The IEA said Tuesday that global oil demand is rising at a slower pace than expected, lowering its forecast by 100,000 barrels a day to an increase of 1.3 million barrels a day in 2016 and 1.2 million barrels a day in 2017.
“Recent pillars of demand growth — China and India — are wobbling,” the energy agency said, adding that increases in Europe had “vanished” and that U.S. “momentum” toward higher consumption had slowed.
On the supply side, rising output by members of the Organization of the Petroleum Exporting Countries has more than made up for falling output among non-OPEC countries, especially the United States, formerly the engine of non-OPEC supply increases.

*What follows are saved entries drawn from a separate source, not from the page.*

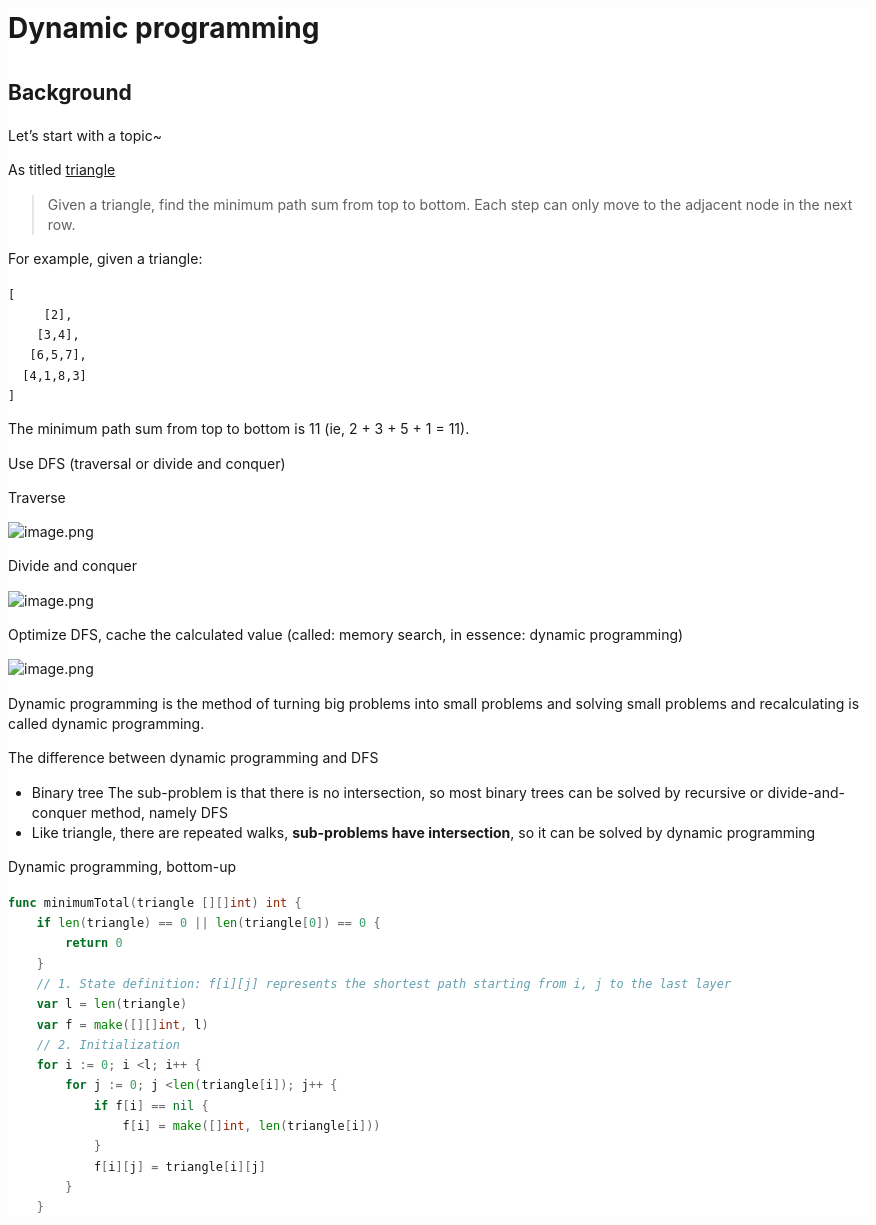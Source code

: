 # Dynamic programming

## Background

Let’s start with a topic~

As titled [triangle](https://leetcode-cn.com/problems/triangle/)

> Given a triangle, find the minimum path sum from top to bottom. Each step can only move to the adjacent node in the next row.

For example, given a triangle:

```text
[
     [2],
    [3,4],
   [6,5,7],
  [4,1,8,3]
]
```

The minimum path sum from top to bottom is 11 (ie, 2 + 3 + 5 + 1 = 11).

Use DFS (traversal or divide and conquer)

Traverse

![image.png](https://img.fuiboom.com/img/dp_triangle.png)

Divide and conquer

![image.png](https://img.fuiboom.com/img/dp_dc.png)

Optimize DFS, cache the calculated value (called: memory search, in essence: dynamic programming)

![image.png](https://img.fuiboom.com/img/dp_memory_search.png)

Dynamic programming is the method of turning big problems into small problems and solving small problems and recalculating is called dynamic programming.

The difference between dynamic programming and DFS

- Binary tree The sub-problem is that there is no intersection, so most binary trees can be solved by recursive or divide-and-conquer method, namely DFS
- Like triangle, there are repeated walks, **sub-problems have intersection**, so it can be solved by dynamic programming

Dynamic programming, bottom-up

```go
func minimumTotal(triangle [][]int) int {
    if len(triangle) == 0 || len(triangle[0]) == 0 {
        return 0
    }
    // 1. State definition: f[i][j] represents the shortest path starting from i, j to the last layer
    var l = len(triangle)
    var f = make([][]int, l)
    // 2. Initialization
    for i := 0; i <l; i++ {
        for j := 0; j <len(triangle[i]); j++ {
            if f[i] == nil {
                f[i] = make([]int, len(triangle[i]))
            }
            f[i][j] = triangle[i][j]
        }
    }
```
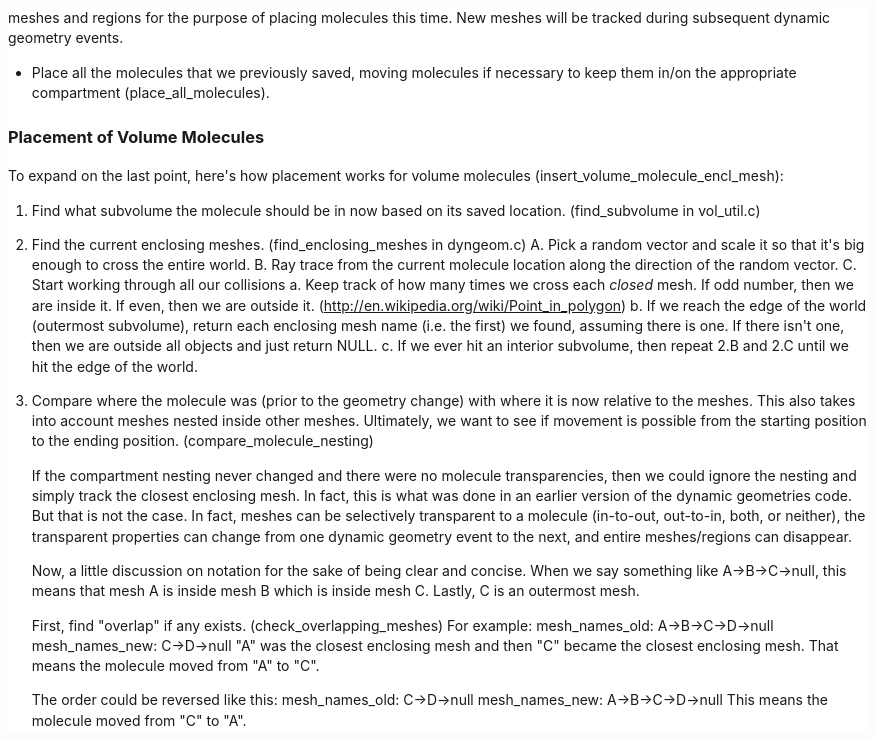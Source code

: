   meshes and regions for the purpose of placing molecules this time. New meshes
  will be tracked during subsequent dynamic geometry events.
- Place all the molecules that we previously saved, moving molecules if
  necessary to keep them in/on the appropriate compartment
  (place_all_molecules).

### Placement of Volume Molecules

To expand on the last point, here's how placement works for volume molecules
(insert_volume_molecule_encl_mesh):

1. Find what subvolume the molecule should be in now based on its saved
   location. (find_subvolume in vol_util.c)
2. Find the current enclosing meshes. (find_enclosing_meshes in dyngeom.c)
  A. Pick a random vector and scale it so that it's big enough to cross the
     entire world.
  B. Ray trace from the current molecule location along the direction of the
     random vector.
  C. Start working through all our collisions
    a. Keep track of how many times we cross each *closed* mesh. If odd number,
       then we are inside it. If even, then we are outside it.
       (http://en.wikipedia.org/wiki/Point_in_polygon)
    b. If we reach the edge of the world (outermost subvolume), return each
       enclosing mesh name (i.e. the first) we found, assuming there is one. If
       there isn't one, then we are outside all objects and just return NULL.
    c. If we ever hit an interior subvolume, then repeat 2.B and 2.C until we
       hit the edge of the world.
3. Compare where the molecule was (prior to the geometry change) with where
   it is now relative to the meshes. This also takes into account meshes nested
   inside other meshes. Ultimately, we want to see if movement is possible from
   the starting position to the ending position. (compare_molecule_nesting)

   If the compartment nesting never changed and there were no molecule
   transparencies, then we could ignore the nesting and simply track the
   closest enclosing mesh. In fact, this is what was done in an earlier version
   of the dynamic geometries code. But that is not the case. In fact, meshes
   can be selectively transparent to a molecule (in-to-out, out-to-in, both, or
   neither), the transparent properties can change from one dynamic geometry
   event to the next, and entire meshes/regions can disappear.

   Now, a little discussion on notation for the sake of being clear and
   concise. When we say something like A->B->C->null, this means that mesh A is
   inside mesh B which is inside mesh C. Lastly, C is an outermost mesh.

   First, find "overlap" if any exists. (check_overlapping_meshes)
   For example:
     mesh_names_old: A->B->C->D->null
     mesh_names_new:       C->D->null
   "A" was the closest enclosing mesh and then "C" became the closest enclosing
   mesh. That means the molecule moved from "A" to "C".

   The order could be reversed like this:
     mesh_names_old:       C->D->null
     mesh_names_new: A->B->C->D->null
   This means the molecule moved from "C" to "A".
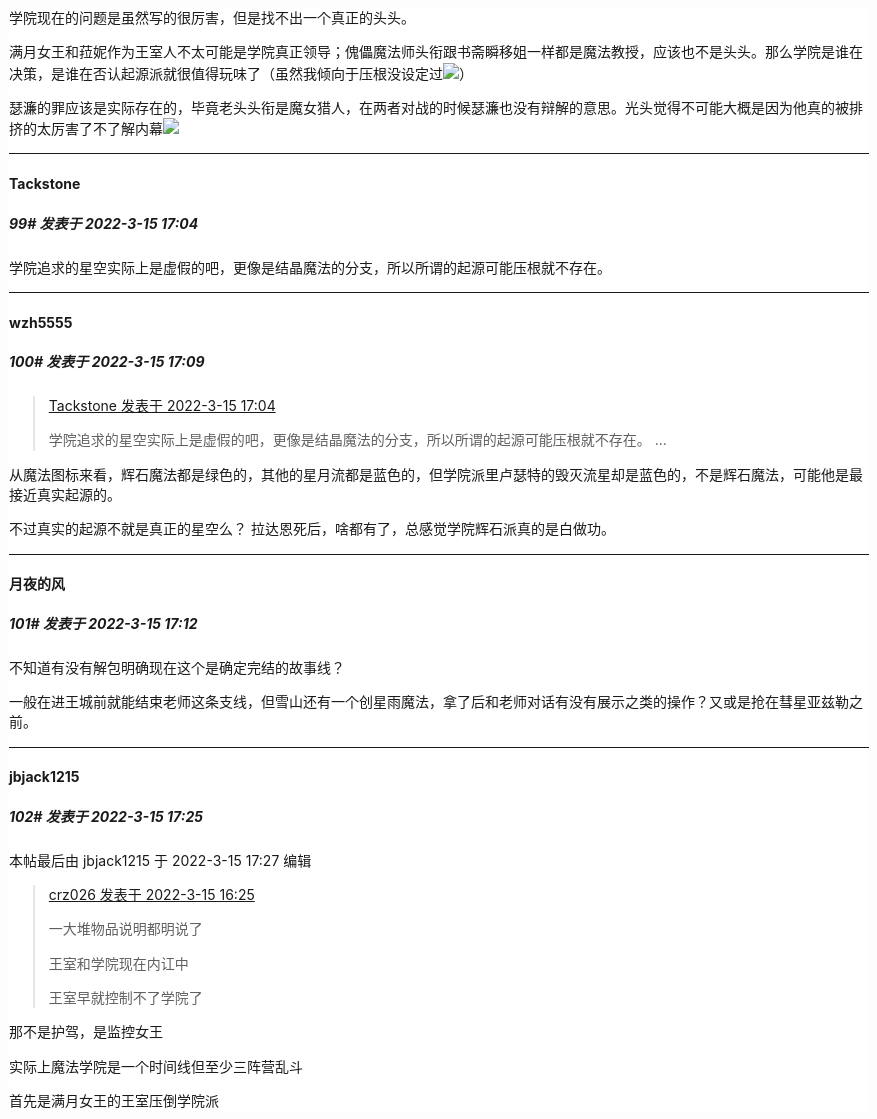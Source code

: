 学院现在的问题是虽然写的很厉害，但是找不出一个真正的头头。

满月女王和菈妮作为王室人不太可能是学院真正领导；傀儡魔法师头衔跟书斋瞬移姐一样都是魔法教授，应该也不是头头。那么学院是谁在决策，是谁在否认起源派就很值得玩味了（虽然我倾向于压根没设定过<img src="https://static.saraba1st.com/image/smiley/face2017/037.png" referrerpolicy="no-referrer">）

瑟濂的罪应该是实际存在的，毕竟老头头衔是魔女猎人，在两者对战的时候瑟濂也没有辩解的意思。光头觉得不可能大概是因为他真的被排挤的太厉害了不了解内幕<img src="https://static.saraba1st.com/image/smiley/face2017/018.png" referrerpolicy="no-referrer">

*****

####  Tackstone  
##### 99#       发表于 2022-3-15 17:04

学院追求的星空实际上是虚假的吧，更像是结晶魔法的分支，所以所谓的起源可能压根就不存在。



*****

####  wzh5555  
##### 100#       发表于 2022-3-15 17:09

<blockquote><a href="httphttps://bbs.saraba1st.com/2b/forum.php?mod=redirect&amp;goto=findpost&amp;pid=55054090&amp;ptid=2056337" target="_blank">Tackstone 发表于 2022-3-15 17:04</a>

学院追求的星空实际上是虚假的吧，更像是结晶魔法的分支，所以所谓的起源可能压根就不存在。 ...</blockquote>
从魔法图标来看，辉石魔法都是绿色的，其他的星月流都是蓝色的，但学院派里卢瑟特的毁灭流星却是蓝色的，不是辉石魔法，可能他是最接近真实起源的。

不过真实的起源不就是真正的星空么？ 拉达恩死后，啥都有了，总感觉学院辉石派真的是白做功。

*****

####  月夜的风  
##### 101#       发表于 2022-3-15 17:12

不知道有没有解包明确现在这个是确定完结的故事线？

一般在进王城前就能结束老师这条支线，但雪山还有一个创星雨魔法，拿了后和老师对话有没有展示之类的操作？又或是抢在彗星亚兹勒之前。



*****

####  jbjack1215  
##### 102#       发表于 2022-3-15 17:25

 本帖最后由 jbjack1215 于 2022-3-15 17:27 编辑 
<blockquote><a href="httphttps://bbs.saraba1st.com/2b/forum.php?mod=redirect&amp;goto=findpost&amp;pid=55053590&amp;ptid=2056337" target="_blank">crz026 发表于 2022-3-15 16:25</a>

一大堆物品说明都明说了

王室和学院现在内讧中

王室早就控制不了学院了</blockquote>
那不是护驾，是监控女王

实际上魔法学院是一个时间线但至少三阵营乱斗

首先是满月女王的王室压倒学院派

OPEC’s low-cost producers Saudi Arabia, Kuwait, Iraq and Iran — where production costs are often lower than $10 (U.S.) a barrel — cranked up output, with Saudi Arabia and Iran each producing 1 million barrels a day more than they did in late 2014. The increase by Iran, which has been recovering from years of economic sanctions following the international agreement limiting its nuclear program, has been swifter than the IEA expected.
“When will the world oil market return to balance? That is the big question today,” the agency wrote in its closely watched monthly oil market report. “With the price of oil at current levels, one would expect supply to contract and demand to grow strongly. However, the opposite now seems to be happening. Demand growth is slowing and supply is rising.”